Dierot looked down into the blackness where the other
indicated and realized it was not totally black after all. A red glow flickered on one side of the lower
section. It seemed to be getting
brighter. Yes, it was definitely getting
brighter! He blinked at it for a couple
seconds before his mind finally began to catch up.
“Raus! Raus!” Dierot yelled. “Fire!
Fire! Abandoning ....”
Most of them got out, but several had burns. The others had died when the shell had
punched out a long tangent of armor along the aft edge of the barbette and
exploded, scouring much of the inside with red hot metal shards.
He and his men hardly had time to conduct a crude
head count before they were swept up by a senior officer and sent off to fight
another fire. This one was from a hit by
Vanguard that had gone through the upper belt and detonated as it hit the plate
at the end of tunneling through a coal bunker.

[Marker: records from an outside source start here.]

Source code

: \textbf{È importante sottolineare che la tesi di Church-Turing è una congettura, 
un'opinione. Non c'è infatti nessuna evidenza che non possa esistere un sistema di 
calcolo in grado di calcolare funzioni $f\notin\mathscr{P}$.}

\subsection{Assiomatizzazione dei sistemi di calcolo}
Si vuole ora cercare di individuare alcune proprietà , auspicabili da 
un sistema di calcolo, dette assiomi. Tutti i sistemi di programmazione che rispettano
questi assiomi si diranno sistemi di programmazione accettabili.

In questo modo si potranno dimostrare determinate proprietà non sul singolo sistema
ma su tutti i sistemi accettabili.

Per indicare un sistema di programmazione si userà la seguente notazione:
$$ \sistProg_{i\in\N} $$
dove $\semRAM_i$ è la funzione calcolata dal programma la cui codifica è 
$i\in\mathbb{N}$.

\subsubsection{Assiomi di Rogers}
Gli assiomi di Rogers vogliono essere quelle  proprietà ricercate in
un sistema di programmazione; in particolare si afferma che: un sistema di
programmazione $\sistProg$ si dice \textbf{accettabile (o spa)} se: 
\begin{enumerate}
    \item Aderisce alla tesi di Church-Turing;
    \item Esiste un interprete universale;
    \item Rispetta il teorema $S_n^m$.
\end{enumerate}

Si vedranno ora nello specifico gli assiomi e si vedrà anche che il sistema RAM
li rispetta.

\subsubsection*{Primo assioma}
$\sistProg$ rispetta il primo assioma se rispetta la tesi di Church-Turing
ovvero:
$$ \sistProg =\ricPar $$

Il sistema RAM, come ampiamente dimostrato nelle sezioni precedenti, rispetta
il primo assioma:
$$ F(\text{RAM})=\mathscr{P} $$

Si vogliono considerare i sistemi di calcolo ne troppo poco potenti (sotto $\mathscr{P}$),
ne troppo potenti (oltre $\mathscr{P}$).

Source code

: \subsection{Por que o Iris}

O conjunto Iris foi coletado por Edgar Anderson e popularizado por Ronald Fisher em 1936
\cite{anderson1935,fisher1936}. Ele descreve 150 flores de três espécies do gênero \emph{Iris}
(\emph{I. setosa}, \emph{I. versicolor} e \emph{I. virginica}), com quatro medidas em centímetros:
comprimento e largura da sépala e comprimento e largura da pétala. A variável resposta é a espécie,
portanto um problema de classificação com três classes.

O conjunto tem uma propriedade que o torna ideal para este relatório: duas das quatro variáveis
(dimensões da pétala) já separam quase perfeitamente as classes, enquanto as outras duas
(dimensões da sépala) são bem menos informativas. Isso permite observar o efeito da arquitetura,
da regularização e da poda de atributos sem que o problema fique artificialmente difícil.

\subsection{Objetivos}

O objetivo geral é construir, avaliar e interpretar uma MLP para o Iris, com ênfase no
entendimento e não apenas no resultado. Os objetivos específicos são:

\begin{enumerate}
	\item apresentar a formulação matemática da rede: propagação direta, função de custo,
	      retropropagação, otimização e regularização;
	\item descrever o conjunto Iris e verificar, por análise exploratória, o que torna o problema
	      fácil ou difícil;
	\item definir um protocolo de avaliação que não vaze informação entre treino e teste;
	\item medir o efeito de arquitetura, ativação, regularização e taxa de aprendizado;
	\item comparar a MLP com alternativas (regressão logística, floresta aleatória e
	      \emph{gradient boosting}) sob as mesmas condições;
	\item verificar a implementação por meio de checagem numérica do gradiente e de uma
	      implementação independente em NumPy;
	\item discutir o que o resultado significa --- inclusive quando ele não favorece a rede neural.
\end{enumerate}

They had just gotten the fire under control when Agincourt’s second
salvo sent a second shell through the armor within six feet of the same
place. This one hit along a bunker
divider causing the shell to go off within the bunker itself. The explosion blew out the weakened inner
bunker plate taking down most of Dierot’s DC team as it scattered coal shrapnel
up and down the passageway. Fortunately,
it did not start any new significant fires allowing Dierot’s men to regroup and
send off the injured.
---- Ostfriesland, course 080, speed 15 knots
“Gott in Himmel!”
Rudburg’s gunners had missed with their first
half-salvo, but not the second. One 305
mm shell smashed right through the hull at the base of the forward starboard
wing turret and detonated in the top of the barbette. All the charges within joined the explosion
and even the improved flash guards to the magazine never stood a chance. Colossus disappeared in a Great Tower of
flame that lit the scene far more brightly than all of the storm’s lightning
flashes together.
For several seconds, it turned night into day
regardless of the rain, revealing everything to everyone.